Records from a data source
○ ○ ○

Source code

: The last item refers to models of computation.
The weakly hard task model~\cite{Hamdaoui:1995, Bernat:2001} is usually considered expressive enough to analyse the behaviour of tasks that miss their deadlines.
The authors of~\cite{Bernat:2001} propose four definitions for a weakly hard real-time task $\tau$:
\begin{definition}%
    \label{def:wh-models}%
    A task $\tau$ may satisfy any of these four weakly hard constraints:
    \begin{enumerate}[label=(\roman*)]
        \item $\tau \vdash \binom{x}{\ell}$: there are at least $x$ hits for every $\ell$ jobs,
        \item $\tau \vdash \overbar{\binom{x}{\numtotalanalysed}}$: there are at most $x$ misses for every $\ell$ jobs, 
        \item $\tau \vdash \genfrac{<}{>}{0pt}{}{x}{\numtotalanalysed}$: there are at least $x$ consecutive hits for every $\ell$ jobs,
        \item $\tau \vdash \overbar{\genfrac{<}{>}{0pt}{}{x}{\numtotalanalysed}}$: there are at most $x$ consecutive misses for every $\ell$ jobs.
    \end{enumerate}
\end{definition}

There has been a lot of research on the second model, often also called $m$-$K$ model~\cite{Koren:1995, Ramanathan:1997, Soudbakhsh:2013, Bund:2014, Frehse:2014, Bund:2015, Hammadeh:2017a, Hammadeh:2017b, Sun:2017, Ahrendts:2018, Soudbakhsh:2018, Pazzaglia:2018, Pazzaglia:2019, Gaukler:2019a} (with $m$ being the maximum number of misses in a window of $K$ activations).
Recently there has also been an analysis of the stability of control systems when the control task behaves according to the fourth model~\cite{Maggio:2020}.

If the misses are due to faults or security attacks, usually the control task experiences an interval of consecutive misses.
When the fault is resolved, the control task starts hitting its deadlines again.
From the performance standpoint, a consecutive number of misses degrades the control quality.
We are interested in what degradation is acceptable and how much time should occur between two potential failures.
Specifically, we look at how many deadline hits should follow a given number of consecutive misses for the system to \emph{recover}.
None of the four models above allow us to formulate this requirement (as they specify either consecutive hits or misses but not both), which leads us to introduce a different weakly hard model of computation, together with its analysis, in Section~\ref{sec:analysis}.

○ ○ ○

→ Exercise objective
Out of the entries, report each line that contains the word "hits".

→ Final answer
        \item $\tau \vdash \binom{x}{\ell}$: there are at least $x$ hits for every $\ell$ jobs,
        \item $\tau \vdash \genfrac{<}{>}{0pt}{}{x}{\numtotalanalysed}$: there are at least $x$ consecutive hits for every $\ell$ jobs,
Specifically, we look at how many deadline hits should follow a given number of consecutive misses for the system to \emph{recover}.
None of the four models above allow us to formulate this requirement (as they specify either consecutive hits or misses but not both), which leads us to introduce a different weakly hard model of computation, together with its analysis, in Section~\ref{sec:analysis}.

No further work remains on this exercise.